Work order: The records that follow are to be transcribed in full, leaving out each picture.

Records provided:
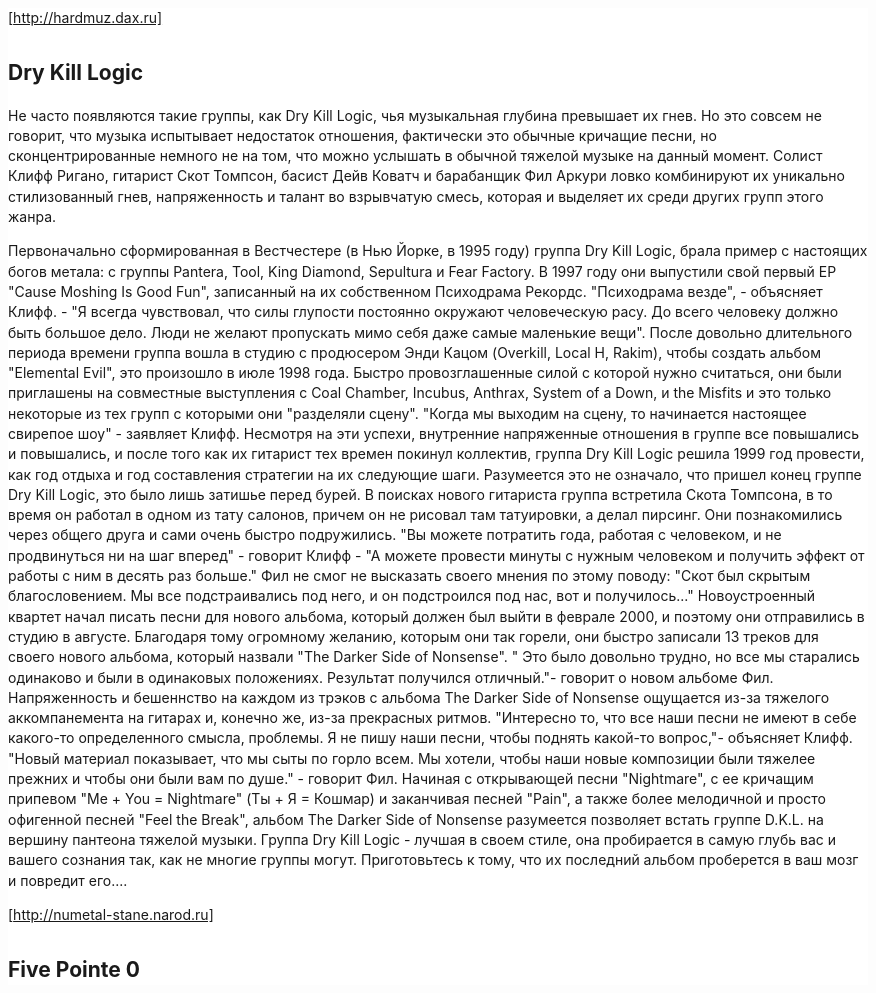 [http://hardmuz.dax.ru]


## Dry Kill Logic

 Не часто появляются такие группы, как Dry Kill Logic, чья музыкальная глубина превышает их гнев. Но это совсем не говорит, что музыка испытывает недостаток отношения, фактически это обычные кричащие песни, но сконцентрированные немного не на том, что можно услышать в обычной тяжелой музыке на данный момент. Солист Клифф Ригано, гитарист Скот Томпсон, басист Дейв Коватч и барабанщик Фил Аркури ловко комбинируют их уникально стилизованный гнев, напряженность и талант во взрывчатую смесь, которая и выделяет их среди других групп этого жанра. 

Первоначально сформированная в Вестчестере (в Нью Йорке, в 1995 году) группа Dry Kill Logic, брала пример с настоящих богов метала: c группы Pantera, Tool, King Diamond, Sepultura и Fear Factory. В 1997 году они выпустили свой первый EP "Cause Moshing Is Good Fun", записанный на их собственном Психодрама Рекордс. "Психодрама везде", - объясняет Клифф. - "Я всегда чувствовал, что силы глупости постоянно окружают человеческую расу. До всего человеку должно быть большое дело. Люди не желают пропускать мимо себя даже самые маленькие вещи". После довольно длительного периода времени группа вошла в студию с продюсером Энди Кацом (Overkill, Local H, Rakim), чтобы создать альбом "Elemental Evil", это произошло в июле 1998 года. Быстро провозглашенные силой с которой нужно считаться, они были приглашены на совместные выступления с Coal Chamber, Incubus, Anthrax, System of a Down, и the Misfits и это только некоторые из тех групп с которыми они "разделяли сцену". "Когда мы выходим на сцену, то начинается настоящее свирепое шоу" - заявляет Клифф. Несмотря на эти успехи, внутренние напряженные отношения в группе все повышались и повышались, и после того как их гитарист тех времен покинул коллектив, группа Dry Kill Logic решила 1999 год провести, как год отдыха и год составления стратегии на их следующие шаги. Разумеется это не означало, что пришел конец группе Dry Kill Logic, это было лишь затишье перед бурей. В поисках нового гитариста группа встретила Скота Томпсона, в то время он работал в одном из тату салонов, причем он не рисовал там татуировки, а делал пирсинг. Они познакомились через общего друга и сами очень быстро подружились. "Вы можете потратить года, работая с человеком, и не продвинуться ни на шаг вперед" - говорит Клифф - "А можете провести минуты с нужным человеком и получить эффект от работы с ним в десять раз больше." Фил не смог не высказать своего мнения по этому поводу: "Скот был скрытым благословением. Мы все подстраивались под него, и он подстроился под нас, вот и получилось..." Новоустроенный квартет начал писать песни для нового альбома, который должен был выйти в феврале 2000, и поэтому они отправились в студию в августе. Благодаря тому огромному желанию, которым они так горели, они быстро записали 13 треков для своего нового альбома, который назвали "The Darker Side of Nonsense". " Это было довольно трудно, но все мы старались одинаково и были в одинаковых положениях. Результат получился отличный."- говорит о новом альбоме Фил. Напряженность и бешеннство на каждом из трэков с альбома The Darker Side of Nonsense ощущается из-за тяжелого аккомпанемента на гитарах и, конечно же, из-за прекрасных ритмов. "Интересно то, что все наши песни не имеют в себе какого-то определенного смысла, проблемы. Я не пишу наши песни, чтобы поднять какой-то вопрос,"- объясняет Клифф. "Новый материал показывает, что мы сыты по горло всем. Мы хотели, чтобы наши новые композиции были тяжелее прежних и чтобы они были вам по душе." - говорит Фил. Начиная с открывающей песни "Nightmare", с ее кричащим припевом "Me + You = Nightmare" (Ты + Я = Кошмар) и заканчивая песней "Pain", а также более мелодичной и просто офигенной песней "Feel the Break", альбом The Darker Side of Nonsense разумеется позволяет встать группе D.K.L. на вершину пантеона тяжелой музыки. Группа Dry Kill Logic - лучшая в своем стиле, она пробирается в самую глубь вас и вашего сознания так, как не многие группы могут. Приготовьтесь к тому, что их последний альбом проберется в ваш мозг и повредит его.... 

[http://numetal-stane.narod.ru]

## Five Pointe 0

Problem solution:
 [http://hardmuz.dax.ru]


## Dry Kill Logic

 Не часто появляются такие группы, как Dry Kill Logic, чья музыкальная глубина превышает их гнев. Но это совсем не говорит, что музыка испытывает недостаток отношения, фактически это обычные кричащие песни, но сконцентрированные немного не на том, что можно услышать в обычной тяжелой музыке на данный момент. Солист Клифф Ригано, гитарист Скот Томпсон, басист Дейв Коватч и барабанщик Фил Аркури ловко комбинируют их уникально стилизованный гнев, напряженность и талант во взрывчатую смесь, которая и выделяет их среди других групп этого жанра. 

Первоначально сформированная в Вестчестере (в Нью Йорке, в 1995 году) группа Dry Kill Logic, брала пример с настоящих богов метала: c группы Pantera, Tool, King Diamond, Sepultura и Fear Factory. В 1997 году они выпустили свой первый EP "Cause Moshing Is Good Fun", записанный на их собственном Психодрама Рекордс. "Психодрама везде", - объясняет Клифф. - "Я всегда чувствовал, что силы глупости постоянно окружают человеческую расу. До всего человеку должно быть большое дело. Люди не желают пропускать мимо себя даже самые маленькие вещи". После довольно длительного периода времени группа вошла в студию с продюсером Энди Кацом (Overkill, Local H, Rakim), чтобы создать альбом "Elemental Evil", это произошло в июле 1998 года. Быстро провозглашенные силой с которой нужно считаться, они были приглашены на совместные выступления с Coal Chamber, Incubus, Anthrax, System of a Down, и the Misfits и это только некоторые из тех групп с которыми они "разделяли сцену". "Когда мы выходим на сцену, то начинается настоящее свирепое шоу" - заявляет Клифф. Несмотря на эти успехи, внутренние напряженные отношения в группе все повышались и повышались, и после того как их гитарист тех времен покинул коллектив, группа Dry Kill Logic решила 1999 год провести, как год отдыха и год составления стратегии на их следующие шаги. Разумеется это не означало, что пришел конец группе Dry Kill Logic, это было лишь затишье перед бурей. В поисках нового гитариста группа встретила Скота Томпсона, в то время он работал в одном из тату салонов, причем он не рисовал там татуировки, а делал пирсинг. Они познакомились через общего друга и сами очень быстро подружились. "Вы можете потратить года, работая с человеком, и не продвинуться ни на шаг вперед" - говорит Клифф - "А можете провести минуты с нужным человеком и получить эффект от работы с ним в десять раз больше." Фил не смог не высказать своего мнения по этому поводу: "Скот был скрытым благословением. Мы все подстраивались под него, и он подстроился под нас, вот и получилось..." Новоустроенный квартет начал писать песни для нового альбома, который должен был выйти в феврале 2000, и поэтому они отправились в студию в августе. Благодаря тому огромному желанию, которым они так горели, они быстро записали 13 треков для своего нового альбома, который назвали "The Darker Side of Nonsense". " Это было довольно трудно, но все мы старались одинаково и были в одинаковых положениях. Результат получился отличный."- говорит о новом альбоме Фил. Напряженность и бешеннство на каждом из трэков с альбома The Darker Side of Nonsense ощущается из-за тяжелого аккомпанемента на гитарах и, конечно же, из-за прекрасных ритмов. "Интересно то, что все наши песни не имеют в себе какого-то определенного смысла, проблемы. Я не пишу наши песни, чтобы поднять какой-то вопрос,"- объясняет Клифф. "Новый материал показывает, что мы сыты по горло всем. Мы хотели, чтобы наши новые композиции были тяжелее прежних и чтобы они были вам по душе." - говорит Фил. Начиная с открывающей песни "Nightmare", с ее кричащим припевом "Me + You = Nightmare" (Ты + Я = Кошмар) и заканчивая песней "Pain", а также более мелодичной и просто офигенной песней "Feel the Break", альбом The Darker Side of Nonsense разумеется позволяет встать группе D.K.L. на вершину пантеона тяжелой музыки. Группа Dry Kill Logic - лучшая в своем стиле, она пробирается в самую глубь вас и вашего сознания так, как не многие группы могут. Приготовьтесь к тому, что их последний альбом проберется в ваш мозг и повредит его.... 

[http://numetal-stane.narod.ru]

## Five Pointe 0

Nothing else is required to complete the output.